═══ Dataset records

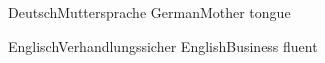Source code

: \documentclass[11pt, a4paper]{andre-bewerbung}
\begin{document}

\begin{cventries}
    \msinglecventry%
    {Deutsch}{Muttersprache}{}%
    {German}{Mother tongue}{}

    \msinglecventry%
    {Englisch}{Verhandlungssicher}{}%
    {English}{Business fluent}{}
\end{cventries}

\end{document}

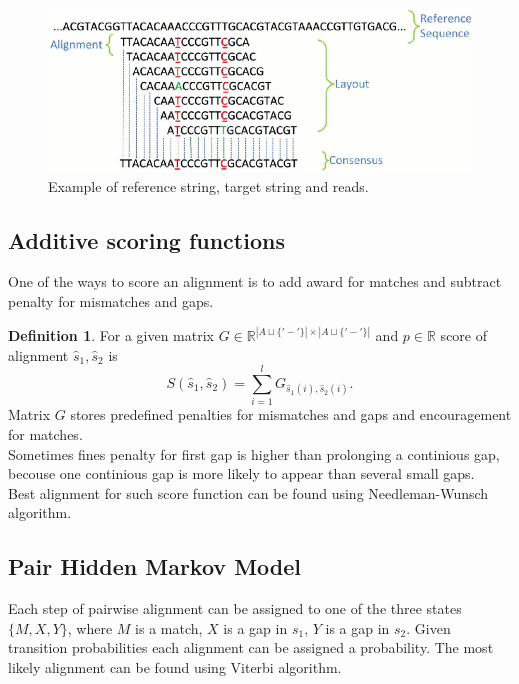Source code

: \documentclass[a4paper, 12pt]{article}
\theoremstyle{definition}
\newtheorem{definition}{Definition}[section]
\theoremstyle{definition}
\theoremstyle{remark}
\begin{document}
\begin{figure}[H]
    \includegraphics[scale=0.5]{aligned_reads.png}
    \centering
    \caption{Example of reference string, target string and reads.}
\end{figure}

\subsection{Additive scoring functions}

One of the ways to score an alignment is to add award for matches and 
subtract penalty for mismatches and gaps. 

\begin{definition}    
    For a given matrix $G \in \mathbb{R}^{|A \sqcup \{ '-' \} | \times |A \sqcup \{ '-' \}|}$ and $p \in \mathbb{R}$ 
    score of alignment $\hat{s}_1, \hat{s}_2$ is 
    $$ S(\hat{s}_1, \hat{s}_2) = \sum_{i = 1}^l G_{\hat{s}_1(i), \hat{s}_2(i)}. $$
    Matrix $G$ stores predefined penalties for mismatches and 
    gaps and encouragement for matches. \\
    Sometimes fines penalty for first gap is higher than prolonging a continious gap, 
    becouse one continious gap is more likely to appear than several small gaps. \\
    Best alignment for such score function can be found using Needleman-Wunsch algorithm.

\end{definition}

\subsection{Pair Hidden Markov Model}
Each step of pairwise alignment can be assigned to one of 
the three states $\{ M, X, Y\}$, where $M$ is a match, 
$X$ is a gap in $s_1$, $Y$ is a gap in $s_2$. 
Given transition probabilities each alignment can be assigned a probability.
The most likely alignment can be found using Viterbi algorithm.
\end{document}
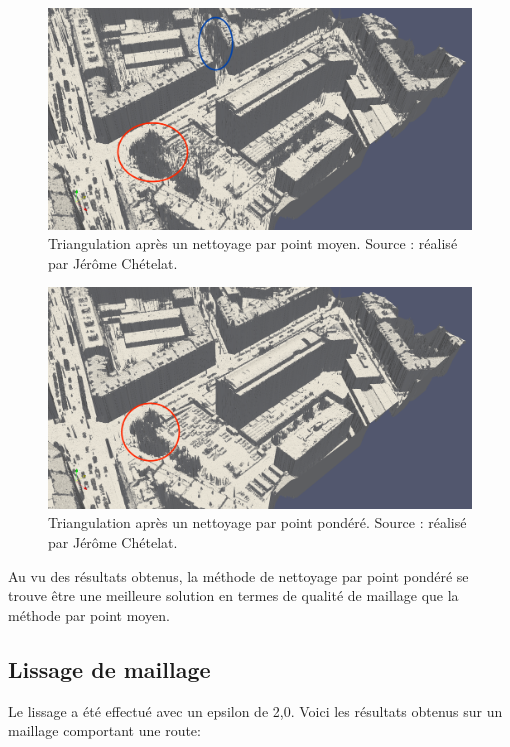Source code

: \begin{figure}[htbp!]
    \centering
	\includegraphics[width=0.9\linewidth]{figures/filters/hepia_filtered_avg_stl.png}
	\caption{Triangulation après un nettoyage par point moyen. Source : réalisé par Jérôme Chételat.}
	\label{fig:hepia_filt_avg_stl}
\end{figure}

\begin{figure}[htbp!]
    \centering
	\includegraphics[width=0.9\linewidth]{figures/filters/hepia_filtered_pond_stl.png}
	\caption{Triangulation après un nettoyage par point pondéré. Source : réalisé par Jérôme Chételat.}
	\label{fig:hepia_filt_pond_stl}
\end{figure}

Au vu des résultats obtenus, la méthode de nettoyage par point pondéré se trouve
être une meilleure solution en termes de qualité de maillage que la méthode par point moyen.

\newpage
\subsection{Lissage de maillage}

Le lissage a été effectué avec un epsilon de 2,0.
Voici les résultats obtenus sur un maillage comportant une route: 

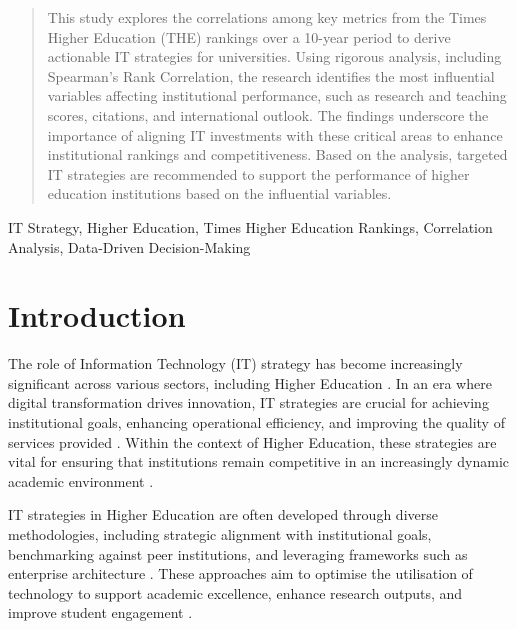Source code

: \documentclass[conference]{IEEEtran}
\begin{document}
\newcommand{\al}[1]{{\textbf{\color{blue} Al: #1}}}

\maketitle

\begin{abstract}
	This study explores the correlations among key metrics from the Times Higher Education (THE) rankings over a 10-year period to derive actionable IT strategies for universities. Using rigorous analysis, including Spearman's Rank Correlation, the research identifies the most influential variables affecting institutional performance, such as research and teaching scores, citations, and international outlook. The findings underscore the importance of aligning IT investments with these critical areas to enhance institutional rankings and competitiveness. Based on the analysis, targeted IT strategies are recommended to support the performance of higher education institutions based on the influential variables.
\end{abstract}

\begin{IEEEkeywords}
	IT Strategy, Higher Education, Times Higher Education Rankings, Correlation Analysis, Data-Driven Decision-Making
\end{IEEEkeywords}


\section{Introduction}


The role of Information Technology (IT) strategy has become increasingly significant across various sectors, including Higher Education \cite{hashim2021higher}. In an era where digital transformation drives innovation, IT strategies are crucial for achieving institutional goals, enhancing operational efficiency, and improving the quality of services provided \cite{rahmadi2024research}. Within the context of Higher Education, these strategies are vital for ensuring that institutions remain competitive in an increasingly dynamic academic environment \cite{fernandez2023digital}.

IT strategies in Higher Education are often developed through diverse methodologies, including strategic alignment with institutional goals, benchmarking against peer institutions, and leveraging frameworks such as enterprise architecture \cite{bianchi2023it}. These approaches aim to optimise the utilisation of technology to support academic excellence, enhance research outputs, and improve student engagement \cite{digitalsystems2022strategy}.
\end{document}
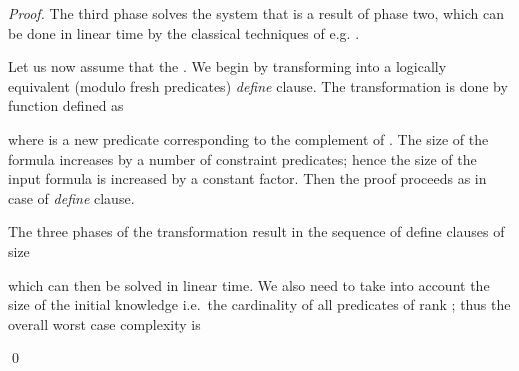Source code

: \begin{proof}
The third phase solves the system that is a
  result of phase two, which can be done in linear time by the
  classical techniques of e.g. \cite{bib:hornsat}.

Let us now assume that the . We begin by
transforming  into a logically equivalent (modulo fresh
predicates) {\it define} clause. The transformation is done by
function  defined as

where  is a new predicate corresponding to the
complement of . The size of the formula increases by a number of
constraint predicates; hence the size of the input formula is increased
by a constant factor. Then the proof proceeds as in case of {\it
  define} clause.

The three phases of the transformation result in the sequence of
define clauses of size

which can then be solved in linear time. We also need to take into
account the size of the initial knowledge i.e.~the cardinality of all
predicates of rank ; thus the overall worst case complexity is

\qed
\end{proof}
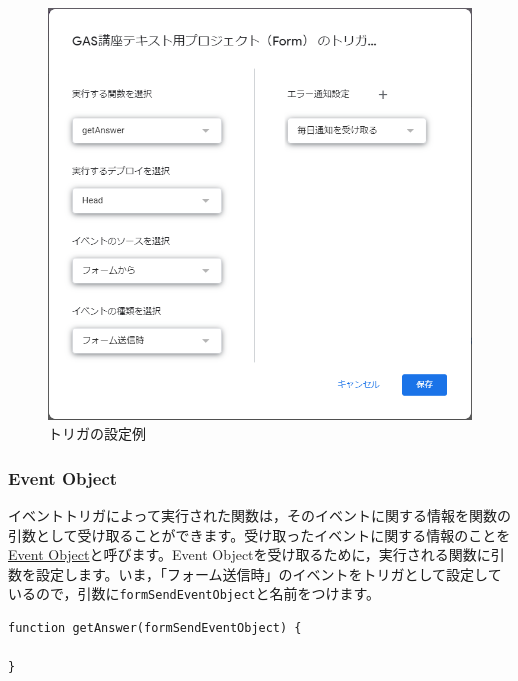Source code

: \documentclass[uplatex,a4j]{jsarticle}
\begin{document}
\begin{figure}[H]
 \centering
 \includegraphics[keepaspectratio, scale=0.7]{images/trigger_edit.png}
 \caption{トリガの設定例}
 \label{fig:trigger_edit}
\end{figure}

\subsubsection{Event Object}

イベントトリガによって実行された関数は，そのイベントに関する情報を関数の引数として受け取ることができます。受け取ったイベントに関する情報のことを\href{https://developers.google.com/apps-script/guides/triggers/events?hl=en}{Event Object}と呼びます。Event Objectを受け取るために，実行される関数に引数を設定します。いま，「フォーム送信時」のイベントをトリガとして設定しているので，引数に\verb|formSendEventObject|と名前をつけます。

\begin{lstlisting}[basicstyle=\ttfamily\footnotesize,frame=single,caption=Event Object sample 1]
function getAnswer(formSendEventObject) {
  
}
\end{lstlisting}
\end{document}

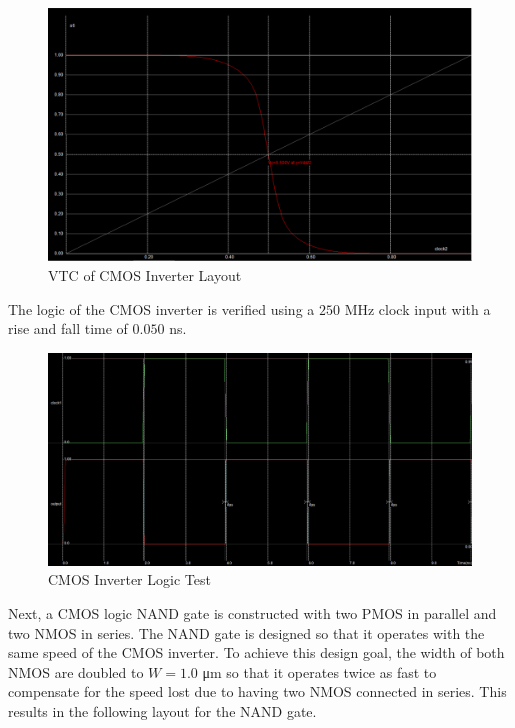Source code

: \begin{figure}[h!]
	\centering
	\includegraphics[scale=0.30]{../images/inverter_layout_vtc.PNG}
	\caption{VTC of CMOS Inverter Layout}
	\label{fig:inverter_layout_vtc}
\end{figure}

\FloatBarrier

The logic of the CMOS inverter is verified using a $250$ \si{\mega\hertz} clock input with a rise and fall time of $0.050$ \si{\nano\second}.

\FloatBarrier

\begin{figure}[h!]
	\centering
	\includegraphics[scale=0.30]{../images/inverter_logic_test.PNG}
	\caption{CMOS Inverter Logic Test}
	\label{fig:inverter_layout_logic}
\end{figure}

\FloatBarrier

Next, a CMOS logic NAND gate is constructed with two PMOS in parallel and two NMOS in series.
The NAND gate is designed so that it operates with the same speed of the CMOS inverter.
To achieve this design goal, the width of both NMOS are doubled to $W = 1.0$ \si{\micro\meter} so that it operates twice as fast to compensate for the speed lost due to having two NMOS connected in series.
This results in the following layout for the NAND gate.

══════

◆ Work to complete
Hand back all the entries exactly, leaving out the pictures.

◆ Task answer
Source code

: \documentclass[11pt, a4paper]{andre-bewerbung}
\begin{document}

\begin{cventries}
    \msinglecventry%
    {Deutsch}{Muttersprache}{}%
    {German}{Mother tongue}{}

    \msinglecventry%
    {Englisch}{Verhandlungssicher}{}%
    {English}{Business fluent}{}
\end{cventries}

\end{document}

Source code

: \documentclass[a4paper, 12pt]{article}
\theoremstyle{definition}
\newtheorem{definition}{Definition}[section]
\theoremstyle{definition}
\theoremstyle{remark}
\begin{document}
\begin{figure}[H]
    \includegraphics[scale=0.5]{aligned_reads.png}
    \centering
    \caption{Example of reference string, target string and reads.}
\end{figure}

\subsection{Additive scoring functions}

One of the ways to score an alignment is to add award for matches and 
subtract penalty for mismatches and gaps. 

\begin{definition}    
    For a given matrix $G \in \mathbb{R}^{|A \sqcup \{ '-' \} | \times |A \sqcup \{ '-' \}|}$ and $p \in \mathbb{R}$ 
    score of alignment $\hat{s}_1, \hat{s}_2$ is 
    $$ S(\hat{s}_1, \hat{s}_2) = \sum_{i = 1}^l G_{\hat{s}_1(i), \hat{s}_2(i)}. $$
    Matrix $G$ stores predefined penalties for mismatches and 
    gaps and encouragement for matches. \\
    Sometimes fines penalty for first gap is higher than prolonging a continious gap, 
    becouse one continious gap is more likely to appear than several small gaps. \\
    Best alignment for such score function can be found using Needleman-Wunsch algorithm.

\end{definition}

\subsection{Pair Hidden Markov Model}
Each step of pairwise alignment can be assigned to one of 
the three states $\{ M, X, Y\}$, where $M$ is a match, 
$X$ is a gap in $s_1$, $Y$ is a gap in $s_2$. 
Given transition probabilities each alignment can be assigned a probability.
The most likely alignment can be found using Viterbi algorithm.
\end{document}
Source code

: \begin{figure}[htbp!]
    \centering
	\includegraphics[width=0.9\linewidth]{figures/filters/hepia_filtered_avg_stl.png}
	\caption{Triangulation après un nettoyage par point moyen. Source : réalisé par Jérôme Chételat.}
	\label{fig:hepia_filt_avg_stl}
\end{figure}

\begin{figure}[htbp!]
    \centering
	\includegraphics[width=0.9\linewidth]{figures/filters/hepia_filtered_pond_stl.png}
	\caption{Triangulation après un nettoyage par point pondéré. Source : réalisé par Jérôme Chételat.}
	\label{fig:hepia_filt_pond_stl}
\end{figure}

Au vu des résultats obtenus, la méthode de nettoyage par point pondéré se trouve
être une meilleure solution en termes de qualité de maillage que la méthode par point moyen.

\newpage
\subsection{Lissage de maillage}

Le lissage a été effectué avec un epsilon de 2,0.
Voici les résultats obtenus sur un maillage comportant une route: 

Source code

: \documentclass[conference]{IEEEtran}
\begin{document}
\newcommand{\al}[1]{{\textbf{\color{blue} Al: #1}}}

\maketitle

\begin{abstract}
	This study explores the correlations among key metrics from the Times Higher Education (THE) rankings over a 10-year period to derive actionable IT strategies for universities. Using rigorous analysis, including Spearman's Rank Correlation, the research identifies the most influential variables affecting institutional performance, such as research and teaching scores, citations, and international outlook. The findings underscore the importance of aligning IT investments with these critical areas to enhance institutional rankings and competitiveness. Based on the analysis, targeted IT strategies are recommended to support the performance of higher education institutions based on the influential variables.
\end{abstract}

\begin{IEEEkeywords}
	IT Strategy, Higher Education, Times Higher Education Rankings, Correlation Analysis, Data-Driven Decision-Making
\end{IEEEkeywords}


\section{Introduction}


The role of Information Technology (IT) strategy has become increasingly significant across various sectors, including Higher Education \cite{hashim2021higher}. In an era where digital transformation drives innovation, IT strategies are crucial for achieving institutional goals, enhancing operational efficiency, and improving the quality of services provided \cite{rahmadi2024research}. Within the context of Higher Education, these strategies are vital for ensuring that institutions remain competitive in an increasingly dynamic academic environment \cite{fernandez2023digital}.

IT strategies in Higher Education are often developed through diverse methodologies, including strategic alignment with institutional goals, benchmarking against peer institutions, and leveraging frameworks such as enterprise architecture \cite{bianchi2023it}. These approaches aim to optimise the utilisation of technology to support academic excellence, enhance research outputs, and improve student engagement \cite{digitalsystems2022strategy}.
\end{document}
Source code

: \begin{proof}
The third phase solves the system that is a
  result of phase two, which can be done in linear time by the
  classical techniques of e.g. \cite{bib:hornsat}.

Let us now assume that the . We begin by
transforming  into a logically equivalent (modulo fresh
predicates) {\it define} clause. The transformation is done by
function  defined as

where  is a new predicate corresponding to the
complement of . The size of the formula increases by a number of
constraint predicates; hence the size of the input formula is increased
by a constant factor. Then the proof proceeds as in case of {\it
  define} clause.

The three phases of the transformation result in the sequence of
define clauses of size

which can then be solved in linear time. We also need to take into
account the size of the initial knowledge i.e.~the cardinality of all
predicates of rank ; thus the overall worst case complexity is

\qed
\end{proof}
Source code

: \documentclass[uplatex,a4j]{jsarticle}
\begin{document}
\begin{figure}[H]
 \centering
 \includegraphics[keepaspectratio, scale=0.7]{images/trigger_edit.png}
 \caption{トリガの設定例}
 \label{fig:trigger_edit}
\end{figure}

\subsubsection{Event Object}

イベントトリガによって実行された関数は，そのイベントに関する情報を関数の引数として受け取ることができます。受け取ったイベントに関する情報のことを\href{https://developers.google.com/apps-script/guides/triggers/events?hl=en}{Event Object}と呼びます。Event Objectを受け取るために，実行される関数に引数を設定します。いま，「フォーム送信時」のイベントをトリガとして設定しているので，引数に\verb|formSendEventObject|と名前をつけます。

\begin{lstlisting}[basicstyle=\ttfamily\footnotesize,frame=single,caption=Event Object sample 1]
function getAnswer(formSendEventObject) {
  
}
\end{lstlisting}
\end{document}

Source code

: \begin{figure}[h!]
	\centering
	\includegraphics[scale=0.30]{../images/inverter_layout_vtc.PNG}
	\caption{VTC of CMOS Inverter Layout}
	\label{fig:inverter_layout_vtc}
\end{figure}

\FloatBarrier

The logic of the CMOS inverter is verified using a $250$ \si{\mega\hertz} clock input with a rise and fall time of $0.050$ \si{\nano\second}.

\FloatBarrier

\begin{figure}[h!]
	\centering
	\includegraphics[scale=0.30]{../images/inverter_logic_test.PNG}
	\caption{CMOS Inverter Logic Test}
	\label{fig:inverter_layout_logic}
\end{figure}

\FloatBarrier

Next, a CMOS logic NAND gate is constructed with two PMOS in parallel and two NMOS in series.
The NAND gate is designed so that it operates with the same speed of the CMOS inverter.
To achieve this design goal, the width of both NMOS are doubled to $W = 1.0$ \si{\micro\meter} so that it operates twice as fast to compensate for the speed lost due to having two NMOS connected in series.
This results in the following layout for the NAND gate.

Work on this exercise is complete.